■ Given information
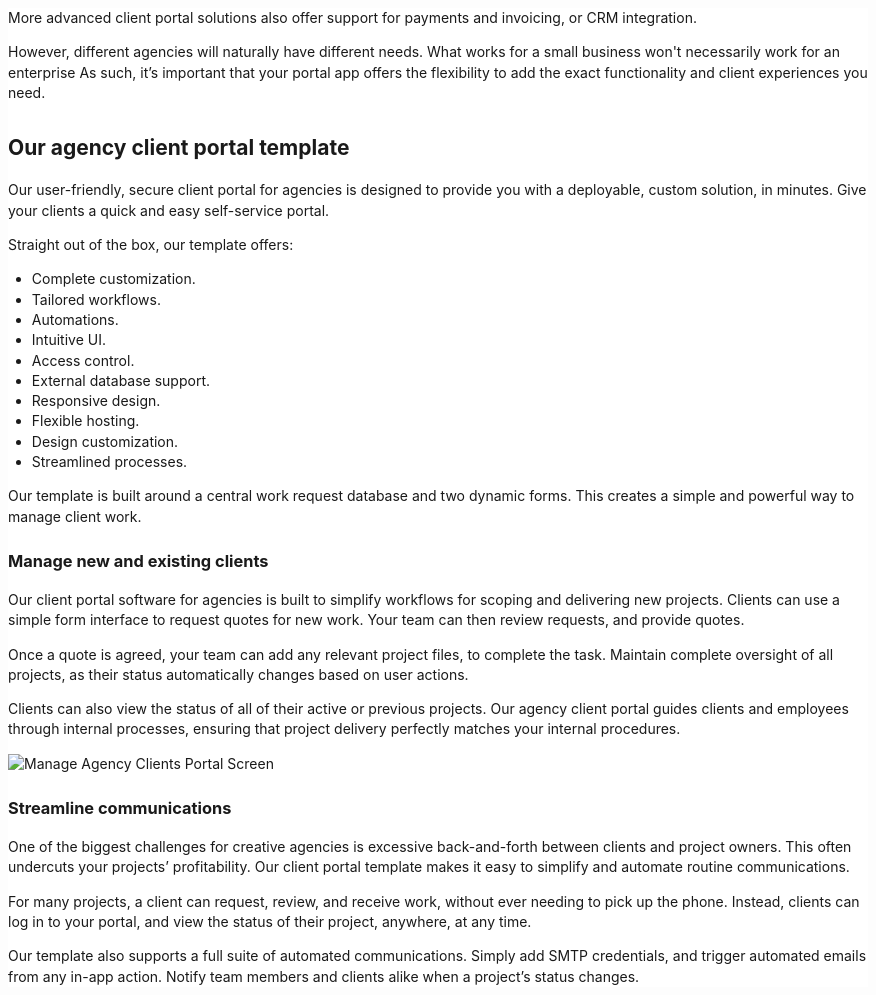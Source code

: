 More advanced client portal solutions also offer support for payments and invoicing, or CRM integration.

However, different agencies will naturally have different needs. What works for a small business won't necessarily work for an enterprise As such, it’s important that your portal app offers the flexibility to add the exact functionality and client experiences you need.

## Our agency client portal template

Our user-friendly, secure client portal for agencies is designed to provide you with a deployable, custom solution, in minutes. Give your clients a quick and easy self-service portal.

Straight out of the box, our template offers:

* Complete customization.
* Tailored workflows.
* Automations.
* Intuitive UI.
* Access control.
* External database support.
* Responsive design.
* Flexible hosting.
* Design customization.
* Streamlined processes.

Our template is built around a central work request database and two dynamic forms. This creates a simple and powerful way to manage client work.

### Manage new and existing clients

Our client portal software for agencies is built to simplify workflows for scoping and delivering new projects. Clients can use a simple form interface to request quotes for new work. Your team can then review requests, and provide quotes.

Once a quote is agreed, your team can add any relevant project files, to complete the task. Maintain complete oversight of all projects, as their status automatically changes based on user actions.

Clients can also view the status of all of their active or previous projects. Our agency client portal guides clients and employees through internal processes, ensuring that project delivery perfectly matches your internal procedures.

![Manage Agency Clients Portal Screen](https://res.cloudinary.com/daog6scxm/image/upload/v1642412767/cms/Agency_Client_Portal_Screenshot_2_w4uqxr.png "Agency Client Portal Screenshot 2")

### Streamline communications

One of the biggest challenges for creative agencies is excessive back-and-forth between clients and project owners. This often undercuts your projects’ profitability. Our client portal template makes it easy to simplify and automate routine communications.

For many projects, a client can request, review, and receive work, without ever needing to pick up the phone. Instead, clients can log in to your portal, and view the status of their project, anywhere, at any time.

Our template also supports a full suite of automated communications. Simply add SMTP credentials, and trigger automated emails from any in-app action. Notify team members and clients alike when a project’s status changes.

■ Work instructions
Using the material above, extract the line that contains "For many projects, a" and every line after it, exactly as given; stop at the last line.

■ Answer to this problem
For many projects, a client can request, review, and receive work, without ever needing to pick up the phone. Instead, clients can log in to your portal, and view the status of their project, anywhere, at any time.

Our template also supports a full suite of automated communications. Simply add SMTP credentials, and trigger automated emails from any in-app action. Notify team members and clients alike when a project’s status changes.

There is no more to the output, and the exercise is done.